Bu kör karanlıkta, çürük umutların gölgesinde,
Bir öfke var, hem tutkulu hem de çaresizim.
Gözlerimde bir kaos, izdihamlı bir çalkantı,
Her adımda çiğnenmiş hayaller,
Bir zamanlar sevdanın en tatlı düşü,
Şimdi lanetin gölgeleri arasında solmuşum.
Bir ezginin nağmeleriyle sarılmış bedenim,
Karanlıkta yankılanan eski bir gazelin melodilerinde.
Her tınıda bir yürek haykırışı,
Her sözde eylemin tatlı kriziyim.
Gecenin sessizliğinde yankılanan sancılar,
Bir zamanlar sevda için, şimdi ise öfke için.
Kalbimde bir yara, derin ve sızlayan,
Tutkulu bir öfkenin pençesinde kıvrılırım.
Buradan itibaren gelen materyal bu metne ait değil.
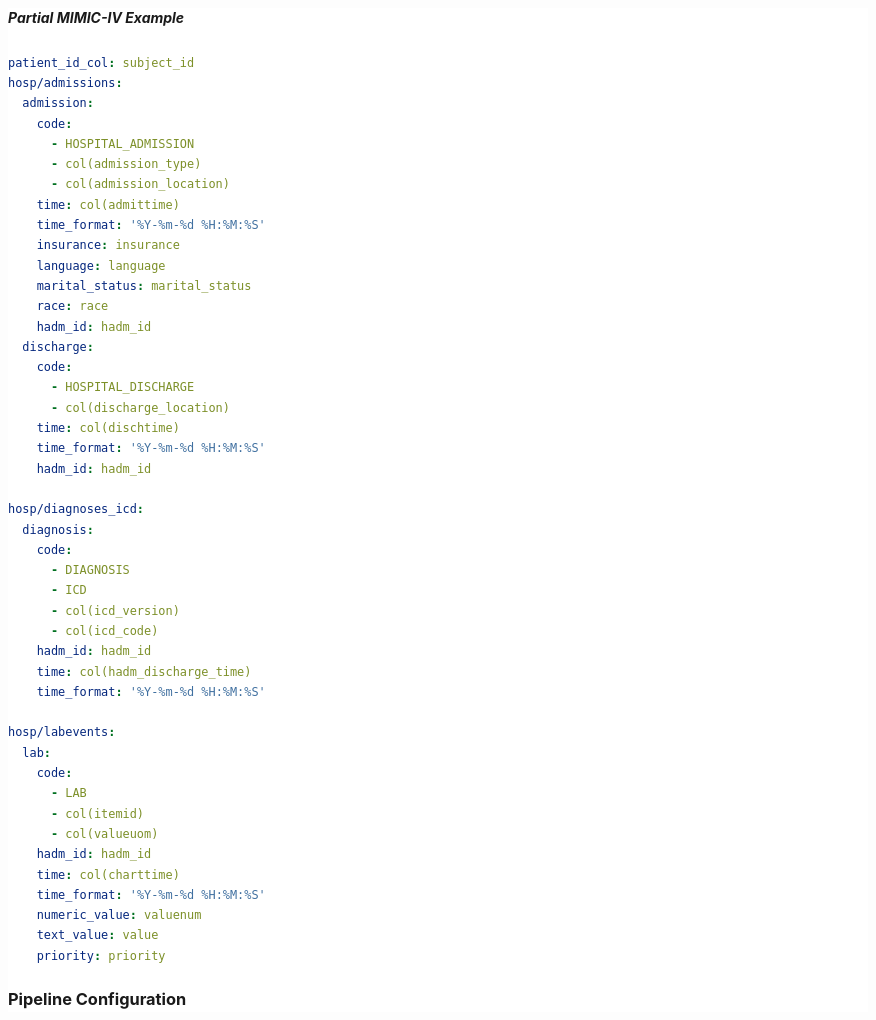 ##### Partial MIMIC-IV Example

```yaml
patient_id_col: subject_id
hosp/admissions:
  admission:
    code:
      - HOSPITAL_ADMISSION
      - col(admission_type)
      - col(admission_location)
    time: col(admittime)
    time_format: '%Y-%m-%d %H:%M:%S'
    insurance: insurance
    language: language
    marital_status: marital_status
    race: race
    hadm_id: hadm_id
  discharge:
    code:
      - HOSPITAL_DISCHARGE
      - col(discharge_location)
    time: col(dischtime)
    time_format: '%Y-%m-%d %H:%M:%S'
    hadm_id: hadm_id

hosp/diagnoses_icd:
  diagnosis:
    code:
      - DIAGNOSIS
      - ICD
      - col(icd_version)
      - col(icd_code)
    hadm_id: hadm_id
    time: col(hadm_discharge_time)
    time_format: '%Y-%m-%d %H:%M:%S'

hosp/labevents:
  lab:
    code:
      - LAB
      - col(itemid)
      - col(valueuom)
    hadm_id: hadm_id
    time: col(charttime)
    time_format: '%Y-%m-%d %H:%M:%S'
    numeric_value: valuenum
    text_value: value
    priority: priority
```

### Pipeline Configuration
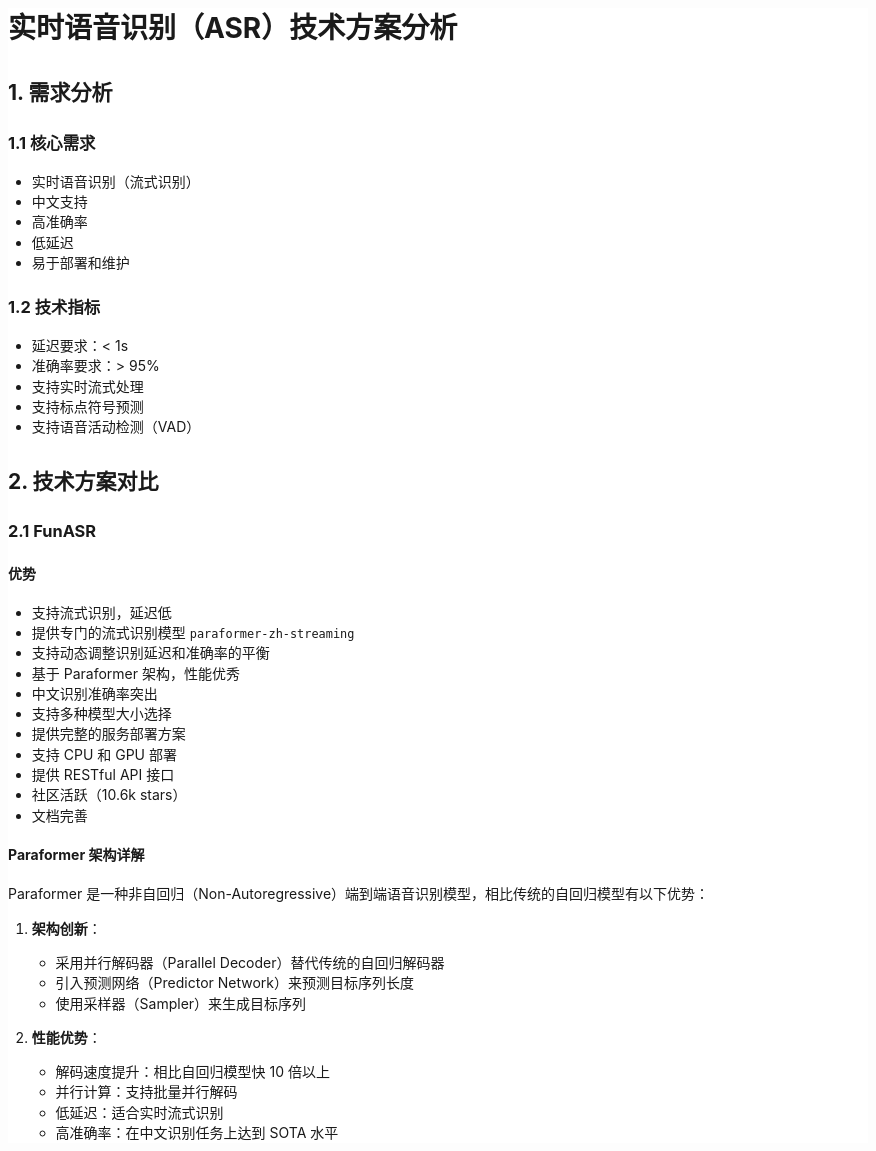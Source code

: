 # 实时语音识别（ASR）技术方案分析

## 1. 需求分析

### 1.1 核心需求
- 实时语音识别（流式识别）
- 中文支持
- 高准确率
- 低延迟
- 易于部署和维护

### 1.2 技术指标
- 延迟要求：< 1s
- 准确率要求：> 95%
- 支持实时流式处理
- 支持标点符号预测
- 支持语音活动检测（VAD）

## 2. 技术方案对比

### 2.1 FunASR
#### 优势
- 支持流式识别，延迟低
- 提供专门的流式识别模型 `paraformer-zh-streaming`
- 支持动态调整识别延迟和准确率的平衡
- 基于 Paraformer 架构，性能优秀
- 中文识别准确率突出
- 支持多种模型大小选择
- 提供完整的服务部署方案
- 支持 CPU 和 GPU 部署
- 提供 RESTful API 接口
- 社区活跃（10.6k stars）
- 文档完善

#### Paraformer 架构详解
Paraformer 是一种非自回归（Non-Autoregressive）端到端语音识别模型，相比传统的自回归模型有以下优势：

1. **架构创新**：
   - 采用并行解码器（Parallel Decoder）替代传统的自回归解码器
   - 引入预测网络（Predictor Network）来预测目标序列长度
   - 使用采样器（Sampler）来生成目标序列

2. **性能优势**：
   - 解码速度提升：相比自回归模型快 10 倍以上
   - 并行计算：支持批量并行解码
   - 低延迟：适合实时流式识别
   - 高准确率：在中文识别任务上达到 SOTA 水平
Her köşe başında bir delilik öyküsü,
Bir zamanlar umutla beklenen, şimdi ise bir aldanış.
Gözlerimde öfke, dudaklarımda bir sitemkar feryat,
Kafesin demirlerinde sıkışmış, ruhumun direnişiyim.
Ve ben, bu labirentte kaybolmuşum,
Her adımda yankılanan, her adımda sızlayan.
Bir hüsran var, bir karmaşa ki gözyaşlarıyla yoğrulmuş,
Tutkulu bir hasretin karanlık izlerinde kaybolmuşum.
Karanlık gecelerde bir yıldız kayması,
Ve ben, bu ruhsal harabede bir kayboluş.
Her şeyin içinde, her şeyin üstünde bir öfke,
Kafesin derinliklerinde yankılanan bir varoluş krizinin haykırışım.
Şimdi, sessizliğin kucakladığı bir feryat,
Ve ben, kafesin demirlerine zincirlenmiş,
Bir umutla başlamış, ama öfkeyle bitmiş,
Bir hayatın, tutkulu bir melodisinde kaybolmuşum.